Bisnis juga memiliki mesin yang harus diservis secara rutin. Mesin itulah penggerak bisnis dalam skala apa pun. Mesin itu, tidak lain dan tidak bukan, adalah akuntansi.
Nah, siapa di antara Anda yang masih menyepelekan pencatatan akuntansi? Siapa yang masih kebingungan dalam memisahkan uang bisnis dan uang pribadi? Siapa yang tidak mencatat untuk apa saja uang dihabiskan? Siapa yang tidak melakukan evaluasi setelah laporan keuangan itu selesai dibuat?

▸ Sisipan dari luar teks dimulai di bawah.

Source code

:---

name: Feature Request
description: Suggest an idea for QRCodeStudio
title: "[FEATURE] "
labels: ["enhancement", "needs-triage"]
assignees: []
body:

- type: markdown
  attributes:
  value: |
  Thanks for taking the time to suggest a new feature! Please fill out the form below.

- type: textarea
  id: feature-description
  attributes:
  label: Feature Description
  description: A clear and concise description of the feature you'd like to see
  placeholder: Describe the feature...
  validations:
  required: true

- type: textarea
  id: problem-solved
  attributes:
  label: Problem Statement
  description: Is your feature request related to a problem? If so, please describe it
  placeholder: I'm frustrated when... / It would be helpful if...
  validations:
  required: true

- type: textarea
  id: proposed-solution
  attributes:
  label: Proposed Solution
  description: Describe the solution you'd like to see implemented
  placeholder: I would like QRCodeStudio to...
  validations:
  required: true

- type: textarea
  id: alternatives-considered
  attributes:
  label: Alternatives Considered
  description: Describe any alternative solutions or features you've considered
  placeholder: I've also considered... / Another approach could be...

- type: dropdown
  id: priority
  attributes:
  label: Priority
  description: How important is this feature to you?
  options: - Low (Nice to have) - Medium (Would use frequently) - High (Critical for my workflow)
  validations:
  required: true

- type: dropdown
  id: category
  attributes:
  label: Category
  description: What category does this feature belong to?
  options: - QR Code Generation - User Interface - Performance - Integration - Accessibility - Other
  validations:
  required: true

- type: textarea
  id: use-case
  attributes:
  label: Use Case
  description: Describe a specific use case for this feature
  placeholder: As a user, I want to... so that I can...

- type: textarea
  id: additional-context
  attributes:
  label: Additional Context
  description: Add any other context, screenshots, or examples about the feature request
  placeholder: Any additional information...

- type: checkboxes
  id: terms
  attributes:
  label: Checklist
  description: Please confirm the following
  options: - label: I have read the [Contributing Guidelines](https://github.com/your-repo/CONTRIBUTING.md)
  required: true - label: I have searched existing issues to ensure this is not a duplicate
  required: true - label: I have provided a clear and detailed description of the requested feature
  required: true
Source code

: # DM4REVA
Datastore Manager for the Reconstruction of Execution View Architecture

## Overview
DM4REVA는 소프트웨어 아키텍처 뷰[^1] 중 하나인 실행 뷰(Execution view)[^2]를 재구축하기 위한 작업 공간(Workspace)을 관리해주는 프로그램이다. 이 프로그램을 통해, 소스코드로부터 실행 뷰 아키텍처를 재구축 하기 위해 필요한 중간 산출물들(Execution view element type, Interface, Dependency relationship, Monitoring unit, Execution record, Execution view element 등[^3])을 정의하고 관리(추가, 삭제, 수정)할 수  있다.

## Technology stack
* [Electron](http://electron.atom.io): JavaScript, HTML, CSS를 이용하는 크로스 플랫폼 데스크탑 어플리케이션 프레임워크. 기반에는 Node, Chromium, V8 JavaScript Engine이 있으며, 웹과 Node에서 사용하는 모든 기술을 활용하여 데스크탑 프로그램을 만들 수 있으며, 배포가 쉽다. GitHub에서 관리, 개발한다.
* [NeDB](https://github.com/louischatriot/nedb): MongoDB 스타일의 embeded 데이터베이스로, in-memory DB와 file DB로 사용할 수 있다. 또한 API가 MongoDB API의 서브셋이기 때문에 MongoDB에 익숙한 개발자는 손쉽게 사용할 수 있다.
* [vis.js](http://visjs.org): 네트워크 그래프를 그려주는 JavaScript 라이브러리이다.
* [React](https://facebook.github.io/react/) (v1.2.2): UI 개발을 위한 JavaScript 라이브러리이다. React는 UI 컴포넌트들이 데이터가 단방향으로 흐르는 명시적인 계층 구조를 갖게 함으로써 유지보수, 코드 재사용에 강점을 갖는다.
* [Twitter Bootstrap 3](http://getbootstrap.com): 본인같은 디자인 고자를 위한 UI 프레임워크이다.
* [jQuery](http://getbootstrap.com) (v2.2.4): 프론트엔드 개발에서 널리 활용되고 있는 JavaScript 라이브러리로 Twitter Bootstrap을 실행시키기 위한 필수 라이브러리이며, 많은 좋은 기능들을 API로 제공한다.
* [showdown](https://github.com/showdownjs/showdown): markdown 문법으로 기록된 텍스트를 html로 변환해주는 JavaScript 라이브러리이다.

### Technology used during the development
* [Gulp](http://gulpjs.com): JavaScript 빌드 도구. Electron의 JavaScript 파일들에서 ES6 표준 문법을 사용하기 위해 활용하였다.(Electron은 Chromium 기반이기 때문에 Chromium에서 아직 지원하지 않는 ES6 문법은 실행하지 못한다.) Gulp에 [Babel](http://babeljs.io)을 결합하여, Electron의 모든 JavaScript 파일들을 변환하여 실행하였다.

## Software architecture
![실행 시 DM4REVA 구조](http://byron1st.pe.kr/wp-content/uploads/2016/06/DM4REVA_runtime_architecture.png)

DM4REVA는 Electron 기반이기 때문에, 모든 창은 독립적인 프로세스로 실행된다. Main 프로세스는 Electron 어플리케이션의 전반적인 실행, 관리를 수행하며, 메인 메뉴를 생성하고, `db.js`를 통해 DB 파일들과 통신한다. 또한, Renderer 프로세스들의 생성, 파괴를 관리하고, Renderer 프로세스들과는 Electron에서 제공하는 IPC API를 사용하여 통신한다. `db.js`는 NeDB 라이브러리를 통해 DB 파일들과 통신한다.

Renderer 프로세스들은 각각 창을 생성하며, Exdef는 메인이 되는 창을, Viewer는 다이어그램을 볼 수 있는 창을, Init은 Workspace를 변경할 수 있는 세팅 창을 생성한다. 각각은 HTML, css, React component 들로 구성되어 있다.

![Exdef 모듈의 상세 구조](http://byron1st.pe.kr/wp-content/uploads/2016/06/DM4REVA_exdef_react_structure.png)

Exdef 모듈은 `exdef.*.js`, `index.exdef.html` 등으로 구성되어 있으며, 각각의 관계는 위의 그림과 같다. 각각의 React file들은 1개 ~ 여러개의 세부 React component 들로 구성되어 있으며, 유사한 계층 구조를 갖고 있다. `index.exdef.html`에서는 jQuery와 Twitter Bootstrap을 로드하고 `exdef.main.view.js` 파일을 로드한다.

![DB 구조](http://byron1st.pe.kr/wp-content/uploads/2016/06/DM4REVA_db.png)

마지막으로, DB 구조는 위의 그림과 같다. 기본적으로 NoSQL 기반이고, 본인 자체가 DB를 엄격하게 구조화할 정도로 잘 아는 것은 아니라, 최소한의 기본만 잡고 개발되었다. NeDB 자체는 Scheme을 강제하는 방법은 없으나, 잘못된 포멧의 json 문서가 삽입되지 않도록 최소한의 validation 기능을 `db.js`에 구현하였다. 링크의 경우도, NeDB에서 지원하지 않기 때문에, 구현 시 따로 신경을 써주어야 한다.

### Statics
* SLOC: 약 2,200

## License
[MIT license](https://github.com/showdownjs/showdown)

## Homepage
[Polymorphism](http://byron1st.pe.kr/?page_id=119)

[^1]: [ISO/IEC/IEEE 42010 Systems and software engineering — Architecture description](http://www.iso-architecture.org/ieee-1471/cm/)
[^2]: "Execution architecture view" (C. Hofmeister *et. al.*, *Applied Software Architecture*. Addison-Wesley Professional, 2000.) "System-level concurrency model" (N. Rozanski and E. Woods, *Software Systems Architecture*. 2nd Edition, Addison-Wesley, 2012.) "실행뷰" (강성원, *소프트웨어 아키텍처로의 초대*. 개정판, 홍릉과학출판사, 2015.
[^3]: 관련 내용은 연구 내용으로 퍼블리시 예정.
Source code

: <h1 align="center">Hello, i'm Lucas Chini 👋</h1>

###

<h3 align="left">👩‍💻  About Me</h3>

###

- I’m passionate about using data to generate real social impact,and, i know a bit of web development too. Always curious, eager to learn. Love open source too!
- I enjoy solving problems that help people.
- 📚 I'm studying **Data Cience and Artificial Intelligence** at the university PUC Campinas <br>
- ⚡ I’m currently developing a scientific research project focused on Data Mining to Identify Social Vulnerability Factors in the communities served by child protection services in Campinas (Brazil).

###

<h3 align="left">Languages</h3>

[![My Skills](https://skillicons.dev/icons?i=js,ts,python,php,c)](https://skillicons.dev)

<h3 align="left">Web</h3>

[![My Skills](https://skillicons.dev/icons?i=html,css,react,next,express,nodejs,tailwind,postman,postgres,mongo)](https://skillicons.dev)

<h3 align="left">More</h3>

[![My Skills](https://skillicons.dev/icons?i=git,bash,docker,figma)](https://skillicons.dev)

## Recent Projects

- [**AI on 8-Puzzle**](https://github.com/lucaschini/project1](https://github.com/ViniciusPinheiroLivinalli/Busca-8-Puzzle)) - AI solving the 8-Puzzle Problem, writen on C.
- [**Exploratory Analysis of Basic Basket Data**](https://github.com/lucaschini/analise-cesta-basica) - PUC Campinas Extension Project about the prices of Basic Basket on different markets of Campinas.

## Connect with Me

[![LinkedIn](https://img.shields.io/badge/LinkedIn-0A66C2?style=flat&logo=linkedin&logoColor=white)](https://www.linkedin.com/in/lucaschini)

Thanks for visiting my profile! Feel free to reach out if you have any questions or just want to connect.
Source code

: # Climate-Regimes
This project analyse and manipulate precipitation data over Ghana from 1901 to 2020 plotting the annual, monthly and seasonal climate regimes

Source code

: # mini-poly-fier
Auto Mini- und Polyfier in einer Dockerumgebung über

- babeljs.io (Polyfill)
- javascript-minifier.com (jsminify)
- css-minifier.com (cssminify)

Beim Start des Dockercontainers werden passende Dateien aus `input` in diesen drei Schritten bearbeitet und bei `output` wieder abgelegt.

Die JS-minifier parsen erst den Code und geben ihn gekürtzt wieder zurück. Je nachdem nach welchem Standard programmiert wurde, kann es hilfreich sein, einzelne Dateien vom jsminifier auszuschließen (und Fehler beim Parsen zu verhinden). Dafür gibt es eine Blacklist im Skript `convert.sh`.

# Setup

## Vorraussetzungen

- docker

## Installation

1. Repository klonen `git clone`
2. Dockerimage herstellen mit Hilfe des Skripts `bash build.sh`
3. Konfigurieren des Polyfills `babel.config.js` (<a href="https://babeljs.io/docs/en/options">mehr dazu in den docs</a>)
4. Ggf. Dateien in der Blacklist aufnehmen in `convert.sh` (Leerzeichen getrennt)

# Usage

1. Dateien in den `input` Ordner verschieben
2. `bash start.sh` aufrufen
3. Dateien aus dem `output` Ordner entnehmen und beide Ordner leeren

Sama seperti servis kendaraan, pencatatan keuangan mesti dilakukan rutin, baik mingguan maupun bulanan. Di sinilah para pebisnis sering khilaf, apa lagi saat bisnis sedang naik-naiknya. Rasanya kewajiban mencatat keuangan menjadi satu hal yang mudah terlupakan oleh omzet yang terus merangkak naik.
Ingat, lupa membuat pencatatan keuangan bisa berakibat fatal. Pencatatan keuangan merupakan dasar dari laporan, evaluasi, dan perencanaan. Dari pencatatan keuangan, kita bisa mengetahui laporan laba/rugi dari aktivitas bisnis. Lalu kita bisa mengetahui untuk urusan operasional apa saja uang dihabiskan.
Yang terakhir, yang terpenting, dari laporan keuangan kita bisa melihat tingkat ketahanan usaha kita. Jadi dengan laporan keuangan yang rapi, kita bisa menilai sampai kapan usaha kita mampu bertahan. Setelahnya kita bisa merencanakan usaha berdasarkan data.
Simpelnya, jika pemasaran usaha kita sudah baik, maka ongkos untuk pemasaran bisa digunakan untuk hal lain yang akan mendorong usaha kita, misalnya untuk membetulkan genteng bocor atau ikut pelatihan online.
Contoh lain, kalau ongkos produksi menjadi mahal karena kenaikan bahan baku, kita bisa mengurangi ongkos langganan wifi—tentu kita mengambil keputusan setelah menilai wifi tidak lagi diperlukan. Akhirnya kita bisa melihat bagaimana dan sampai kapan bisnis kita bisa berjalan.
Jadi siapa yang masih menepok jidat tiga kali setelah membaca tulisan ini?